A newly-released inspection report at St. Jude Medical along with the results of a new study funded in large part by the company's chief competition has raised more speculation over the safety of the St. Jude Durata cardiac defibrillator leads.

According to a New York Times report this week, Medtronic Inc. has released the results of a new study it conducted on the material St. Jude uses as an allegedly new and improved insulated coating that protects the conductive end of the delicate medical devices, the leads that connect an implanted cardiac defibrillator to a patient's heart. Leads are designed to send shocks from the defibrillator to the heart. These shocks could trigger the heart to beat or could be used to regulate a person's heart rhythm. 

St. Jude has faced trouble in the recent past with an older model of defibrillator lead, the Riata and Riata ST leads, which the company recalled amid reports that it was responsible for more than two dozen deaths and hundreds more serious injuries. Further, thousands of people still rely on these devices and until it could guarantee the safety of the Riata line of leads, St. Jude recalled them but soon released a new model of defibrillator lead, the Durata, and said it was better because a new coating on the conductive ends of the leads were not prone to the defect that led to the Riata's recall.

St. Jude has acted strangely in responding to allegations that it hid data that showed the coating on the Riata was prone to "inside-out abrasion" and that was leading to the conductive ends breaking free of that so-called protective casing and cause serious internal injuries and device failures. The defective leads were also prone to deliver shocks when they weren't necessary or to not deliver potentially life-saving shocks. The company denied these defects initially but finally admitted errors and released a new model, the Durata with a new coating on the ends, known as Optim.

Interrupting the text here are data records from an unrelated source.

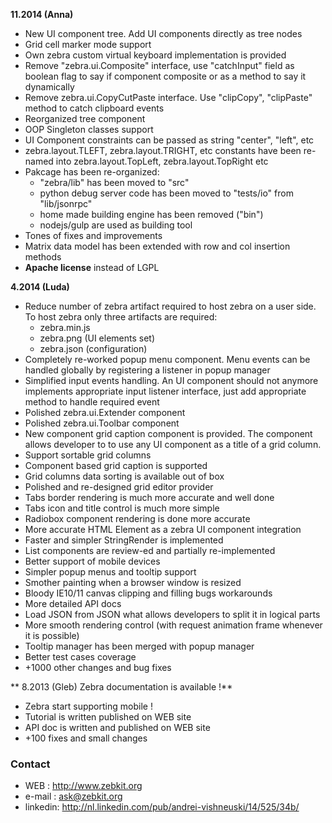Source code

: **11.2014 (Anna)**

   * New UI component tree. Add UI components directly as tree nodes  
   * Grid cell marker mode support
   * Own zebra custom virtual keyboard implementation is provided 
   * Remove "zebra.ui.Composite" interface, use "catchInput" field as boolean flag to say if component composite or as a method to say it dynamically
   * Remove zebra.ui.CopyCutPaste interface. Use "clipCopy", "clipPaste" method to catch clipboard events
   * Reorganized tree component
   * OOP Singleton classes support
   * UI Component constraints can be passed as string "center", "left", etc
   * zebra.layout.TLEFT, zebra.layout.TRIGHT, etc constants have been re-named into zebra.layout.TopLeft, zebra.layout.TopRight etc
   * Pakcage has been re-organized:
      - "zebra/lib" has been moved to "src"
      - python debug server code has been moved to "tests/io" from "lib/jsonrpc" 
      - home made building engine has been removed ("bin")
      - nodejs/gulp are used as building tool
   * Tones of fixes and improvements
   * Matrix data model has been extended with row and col insertion methods
   * **Apache license** instead of LGPL
   
**4.2014 (Luda)**

   * Reduce number of zebra artifact required to host zebra on a user side. To host zebra only three artifacts are required:
       - zebra.min.js
       - zebra.png (UI elements set)
       - zebra.json (configuration)
   * Completely re-worked popup menu component. Menu events can be handled globally by registering a listener in popup manager
   * Simplified input events handling. An UI component should not anymore implements appropriate input listener interface, just add appropriate method to handle required event
   * Polished zebra.ui.Extender component
   * Polished zebra.ui.Toolbar component
   * New component grid caption component is provided. The component allows developer to to use any UI component as a title of a grid column. 
   * Support sortable grid columns
   * Component based grid caption is supported
   * Grid columns data sorting is available out of box 
   * Polished and re-designed grid editor provider
   * Tabs border rendering is much more accurate and well done
   * Tabs icon and title control is much more simple
   * Radiobox component rendering is done more accurate
   * More accurate HTML Element as a zebra UI component integration
   * Faster and simpler StringRender is implemented 
   * List components are review-ed and partially re-implemented 
   * Better support of mobile devices
   * Simpler popup menus and tooltip support
   * Smother painting when a browser window is resized
   * Bloody IE10/11 canvas clipping and filling bugs workarounds 
   * More detailed API docs  
   * Load JSON from JSON what allows developers to split it in logical parts 
   * More smooth rendering control (with request animation frame whenever it is possible)   
   * Tooltip manager has been merged with popup manager
   * Better test cases coverage 
   * +1000 other changes and bug fixes

** 8.2013 (Gleb) Zebra documentation is available !**

   * Zebra start supporting mobile !
   * Tutorial is written published on WEB site
   * API doc is written and published on WEB site  
   * +100 fixes and small changes


### Contact

   * WEB     : http://www.zebkit.org
   * e-mail  : ask@zebkit.org 
   * linkedin: http://nl.linkedin.com/pub/andrei-vishneuski/14/525/34b/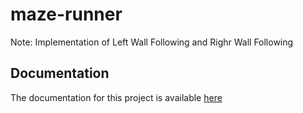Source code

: # maze-runner

Note: Implementation of Left Wall Following and Righr Wall Following 

## Documentation
The documentation for this project is available [here](https://kshitijkarnawat.github.io/maze-runner-documentation/)
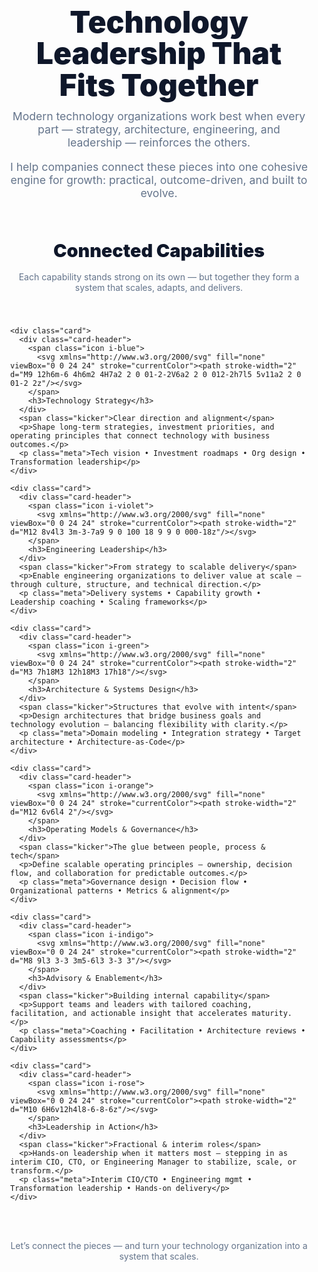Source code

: <style>
:root {
  --text:#0f172a;
  --muted:#64748b;
  --border:#e5e7eb;
  --card:#ffffff;
  --shadow:0 8px 24px rgba(2,6,23,.06);
  --radius:16px;
  --blue:#60a5fa;
  --violet:#a78bfa;
  --green:#34d399;
  --orange:#fb923c;
  --indigo:#818cf8;
  --rose:#f472b6;
}

.wrap {
  max-width: 1100px;
  margin: 0 auto;
  padding: 48px 14px 64px;
}

.hero {
  text-align: center;
  margin: 18px 0 60px;
}

.hero h1 {
  margin: 0 0 14px;
  font-size: clamp(36px, 5vw, 56px);
  line-height: 1.05;
  color: var(--text);
  font-weight: 900;
}

.hero p {
  margin: 0 auto 18px;
  max-width: 720px;
  color: var(--muted);
  font-size: 1.1rem;
}

.h2 {
  text-align: center;
  margin: 64px 0 16px;
  font-size: 1.8rem;
  color: var(--text);
  font-weight: 900;
}

.sub {
  text-align: center;
  color: var(--muted);
  margin: 0 auto 40px;
  max-width: 720px;
}

.grid {
  display: grid;
  grid-template-columns: repeat(auto-fit, minmax(280px, 1fr));
  gap: 20px;
}

.card {
  background: var(--card);
  border: 1px solid var(--border);
  border-radius: var(--radius);
  box-shadow: var(--shadow);
  padding: 24px;
  transition: transform .15s ease, box-shadow .15s ease;
}

.card:hover {
  transform: translateY(-3px);
  box-shadow: 0 10px 28px rgba(2,6,23,.09);
}

.card-header {
  display: flex;
  align-items: center;
  gap: 10px;
  margin-bottom: 6px;
}

.icon {
  width: 38px;
  height: 38px;
  border-radius: 10px;
  display: inline-flex;
  align-items: center;
  justify-content: center;
  color: white;
  flex-shrink: 0;
}

.icon svg {
  width: 22px;
  height: 22px;
}

.i-blue { background: linear-gradient(135deg, var(--blue), #3b82f6); }
.i-violet { background: linear-gradient(135deg, var(--violet), #8b5cf6); }
.i-green { background: linear-gradient(135deg, var(--green), #10b981); }
.i-orange { background: linear-gradient(135deg, var(--orange), #f97316); }
.i-indigo { background: linear-gradient(135deg, var(--indigo), #6366f1); }
.i-rose { background: linear-gradient(135deg, var(--rose), #ec4899); }

.card h3 {
  font-size: 1.1rem;
  color: var(--text);
  margin: 0;
}

.card p {
  margin: 0 0 8px;
  color: var(--muted);
}

.kicker {
  display: block;
  color: var(--muted);
  font-size: .9rem;
  margin-top: 4px;
}
</style>

<div class="wrap">

  <section class="hero">
    <h1>Technology Leadership That Fits Together</h1>
    <p>Modern technology organizations work best when every part — strategy, architecture, engineering, and leadership — reinforces the others.</p>
    <p style="color:var(--muted)">I help companies connect these pieces into one cohesive engine for growth: practical, outcome-driven, and built to evolve.</p>
  </section>

  <h2 class="h2">Connected Capabilities</h2>
  <p class="sub">Each capability stands strong on its own — but together they form a system that scales, adapts, and delivers.</p>

  <div class="grid">

    <div class="card">
      <div class="card-header">
        <span class="icon i-blue">
          <svg xmlns="http://www.w3.org/2000/svg" fill="none" viewBox="0 0 24 24" stroke="currentColor"><path stroke-width="2" d="M9 12h6m-6 4h6m2 4H7a2 2 0 01-2-2V6a2 2 0 012-2h7l5 5v11a2 2 0 01-2 2z"/></svg>
        </span>
        <h3>Technology Strategy</h3>
      </div>
      <span class="kicker">Clear direction and alignment</span>
      <p>Shape long-term strategies, investment priorities, and operating principles that connect technology with business outcomes.</p>
      <p class="meta">Tech vision • Investment roadmaps • Org design • Transformation leadership</p>
    </div>

    <div class="card">
      <div class="card-header">
        <span class="icon i-violet">
          <svg xmlns="http://www.w3.org/2000/svg" fill="none" viewBox="0 0 24 24" stroke="currentColor"><path stroke-width="2" d="M12 8v4l3 3m-3-7a9 9 0 100 18 9 9 0 000-18z"/></svg>
        </span>
        <h3>Engineering Leadership</h3>
      </div>
      <span class="kicker">From strategy to scalable delivery</span>
      <p>Enable engineering organizations to deliver value at scale — through culture, structure, and technical direction.</p>
      <p class="meta">Delivery systems • Capability growth • Leadership coaching • Scaling frameworks</p>
    </div>

    <div class="card">
      <div class="card-header">
        <span class="icon i-green">
          <svg xmlns="http://www.w3.org/2000/svg" fill="none" viewBox="0 0 24 24" stroke="currentColor"><path stroke-width="2" d="M3 7h18M3 12h18M3 17h18"/></svg>
        </span>
        <h3>Architecture & Systems Design</h3>
      </div>
      <span class="kicker">Structures that evolve with intent</span>
      <p>Design architectures that bridge business goals and technology evolution — balancing flexibility with clarity.</p>
      <p class="meta">Domain modeling • Integration strategy • Target architecture • Architecture-as-Code</p>
    </div>

    <div class="card">
      <div class="card-header">
        <span class="icon i-orange">
          <svg xmlns="http://www.w3.org/2000/svg" fill="none" viewBox="0 0 24 24" stroke="currentColor"><path stroke-width="2" d="M12 6v6l4 2"/></svg>
        </span>
        <h3>Operating Models & Governance</h3>
      </div>
      <span class="kicker">The glue between people, process & tech</span>
      <p>Define scalable operating principles — ownership, decision flow, and collaboration for predictable outcomes.</p>
      <p class="meta">Governance design • Decision flow • Organizational patterns • Metrics & alignment</p>
    </div>

    <div class="card">
      <div class="card-header">
        <span class="icon i-indigo">
          <svg xmlns="http://www.w3.org/2000/svg" fill="none" viewBox="0 0 24 24" stroke="currentColor"><path stroke-width="2" d="M8 9l3 3-3 3m5-6l3 3-3 3"/></svg>
        </span>
        <h3>Advisory & Enablement</h3>
      </div>
      <span class="kicker">Building internal capability</span>
      <p>Support teams and leaders with tailored coaching, facilitation, and actionable insight that accelerates maturity.</p>
      <p class="meta">Coaching • Facilitation • Architecture reviews • Capability assessments</p>
    </div>

    <div class="card">
      <div class="card-header">
        <span class="icon i-rose">
          <svg xmlns="http://www.w3.org/2000/svg" fill="none" viewBox="0 0 24 24" stroke="currentColor"><path stroke-width="2" d="M10 6H6v12h4l8-6-8-6z"/></svg>
        </span>
        <h3>Leadership in Action</h3>
      </div>
      <span class="kicker">Fractional & interim roles</span>
      <p>Hands-on leadership when it matters most — stepping in as interim CIO, CTO, or Engineering Manager to stabilize, scale, or transform.</p>
      <p class="meta">Interim CIO/CTO • Engineering mgmt • Transformation leadership • Hands-on delivery</p>
    </div>

  </div>

  <p class="sub" style="margin-top:48px;">Let’s connect the pieces — and turn your technology organization into a system that scales.</p>
</div>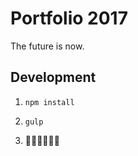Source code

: Portfolio 2017
===============

The future is now.

## Development

1. `npm install`

2. `gulp`

3. :tada::tada::tada::tada::tada::tada:
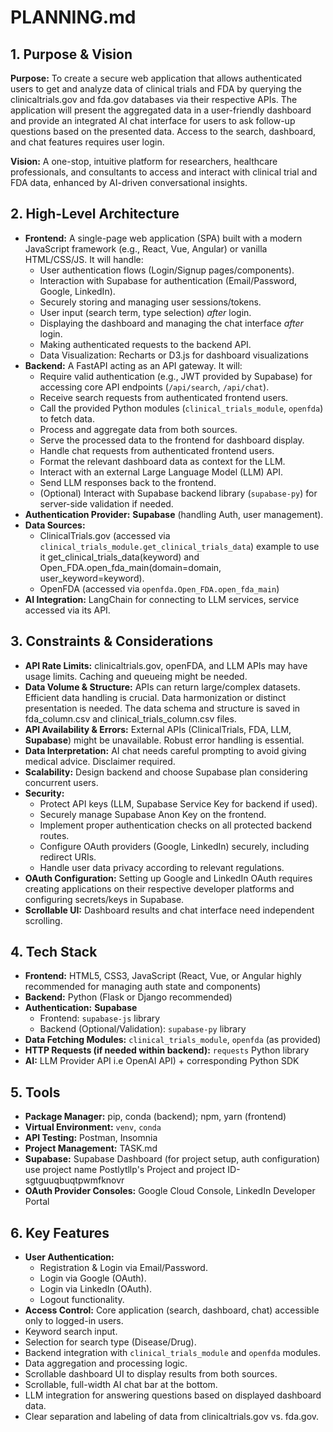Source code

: # PLANNING.md

## 1. Purpose & Vision

**Purpose:** To create a secure web application that allows authenticated users to get and analyze data of clinical trials and FDA by querying the clinicaltrials.gov and fda.gov databases via their respective APIs. The application will present the aggregated data in a user-friendly dashboard and provide an integrated AI chat interface for users to ask follow-up questions based on the presented data. Access to the search, dashboard, and chat features requires user login.

**Vision:** A one-stop, intuitive platform for researchers, healthcare professionals, and consultants to access and interact with clinical trial and FDA data, enhanced by AI-driven conversational insights.

## 2. High-Level Architecture

* **Frontend:** A single-page web application (SPA) built with a modern JavaScript framework (e.g., React, Vue, Angular) or vanilla HTML/CSS/JS. It will handle:
    * User authentication flows (Login/Signup pages/components).
    * Interaction with Supabase for authentication (Email/Password, Google, LinkedIn).
    * Securely storing and managing user sessions/tokens.
    * User input (search term, type selection) *after* login.
    * Displaying the dashboard and managing the chat interface *after* login.
    * Making authenticated requests to the backend API.
    * Data Visualization: Recharts or D3.js for dashboard visualizations	
* **Backend:** A FastAPI acting as an API gateway. It will:
    * Require valid authentication (e.g., JWT provided by Supabase) for accessing core API endpoints (`/api/search`, `/api/chat`).
    * Receive search requests from authenticated frontend users.
    * Call the provided Python modules (`clinical_trials_module`, `openfda`) to fetch data.
    * Process and aggregate data from both sources.
    * Serve the processed data to the frontend for dashboard display.
    * Handle chat requests from authenticated frontend users.
    * Format the relevant dashboard data as context for the LLM.
    * Interact with an external Large Language Model (LLM) API.
    * Send LLM responses back to the frontend.
    * (Optional) Interact with Supabase backend library (`supabase-py`) for server-side validation if needed.
* **Authentication Provider:** **Supabase** (handling Auth, user management).
* **Data Sources:**
    * ClinicalTrials.gov (accessed via `clinical_trials_module.get_clinical_trials_data`) example to use it get_clinical_trials_data(keyword) and Open_FDA.open_fda_main(domain=domain, user_keyword=keyword).
    * OpenFDA (accessed via `openfda.Open_FDA.open_fda_main`)
* **AI Integration:** LangChain for connecting to LLM services, service accessed via its API.

## 3. Constraints & Considerations

* **API Rate Limits:** clinicaltrials.gov, openFDA, and LLM APIs may have usage limits. Caching and queueing might be needed.
* **Data Volume & Structure:** APIs can return large/complex datasets. Efficient data handling is crucial. Data harmonization or distinct presentation is needed. The data schema and structure is saved in fda_column.csv and clinical_trials_column.csv files.
* **API Availability & Errors:** External APIs (ClinicalTrials, FDA, LLM, **Supabase**) might be unavailable. Robust error handling is essential.
* **Data Interpretation:** AI chat needs careful prompting to avoid giving medical advice. Disclaimer required.
* **Scalability:** Design backend and choose Supabase plan considering concurrent users.
* **Security:**
    * Protect API keys (LLM, Supabase Service Key for backend if used).
    * Securely manage Supabase Anon Key on the frontend.
    * Implement proper authentication checks on all protected backend routes.
    * Configure OAuth providers (Google, LinkedIn) securely, including redirect URIs.
    * Handle user data privacy according to relevant regulations.
* **OAuth Configuration:** Setting up Google and LinkedIn OAuth requires creating applications on their respective developer platforms and configuring secrets/keys in Supabase.
* **Scrollable UI:** Dashboard results and chat interface need independent scrolling.

## 4. Tech Stack

* **Frontend:** HTML5, CSS3, JavaScript (React, Vue, or Angular highly recommended for managing auth state and components)
* **Backend:** Python (Flask or Django recommended)
* **Authentication:** **Supabase**
    * Frontend: `supabase-js` library
    * Backend (Optional/Validation): `supabase-py` library
* **Data Fetching Modules:** `clinical_trials_module`, `openfda` (as provided)
* **HTTP Requests (if needed within backend):** `requests` Python library
* **AI:** LLM Provider API i.e OpenAI API) + corresponding Python SDK

## 5. Tools

* **Package Manager:** pip, conda (backend); npm, yarn (frontend)
* **Virtual Environment:** `venv`, `conda`
* **API Testing:** Postman, Insomnia
* **Project Management:** TASK.md
* **Supabase:** Supabase Dashboard (for project setup, auth configuration) use project name Postlytllp's Project and project ID-sgtguuqbuqtpwmfknovr 
* **OAuth Provider Consoles:** Google Cloud Console, LinkedIn Developer Portal

## 6. Key Features

* **User Authentication:**
    * Registration & Login via Email/Password.
    * Login via Google (OAuth).
    * Login via LinkedIn (OAuth).
    * Logout functionality.
* **Access Control:** Core application (search, dashboard, chat) accessible only to logged-in users.
* Keyword search input.
* Selection for search type (Disease/Drug).
* Backend integration with `clinical_trials_module` and `openfda` modules.
* Data aggregation and processing logic.
* Scrollable dashboard UI to display results from both sources.
* Scrollable, full-width AI chat bar at the bottom.
* LLM integration for answering questions based on displayed dashboard data.
* Clear separation and labeling of data from clinicaltrials.gov vs. fda.gov.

During its initial months on the market, Durata has not been the source of widespread problems like Riata but as time passes, more data is emerging that Durata may not be as good as the company claims. The Times reports that Medtronic was also trying to get a similar device approved but failed in that effort because the device had failed during pre-market tests. 

At the same time, the Food and Drug Administration has released results of an inspection conducted at St. Jude that shows the company is violating several federal laws regarding the testing and record-keeping standards required of medical device makers. The agency has threatened to take action against St. Jude following the subpar inspection.

The company is already facing mounting legal pressure and its stock share price dropped significantly last week, 12 percent in one day, on news of the inspection report and Medtronic's findings on its new lead wire insulated coating.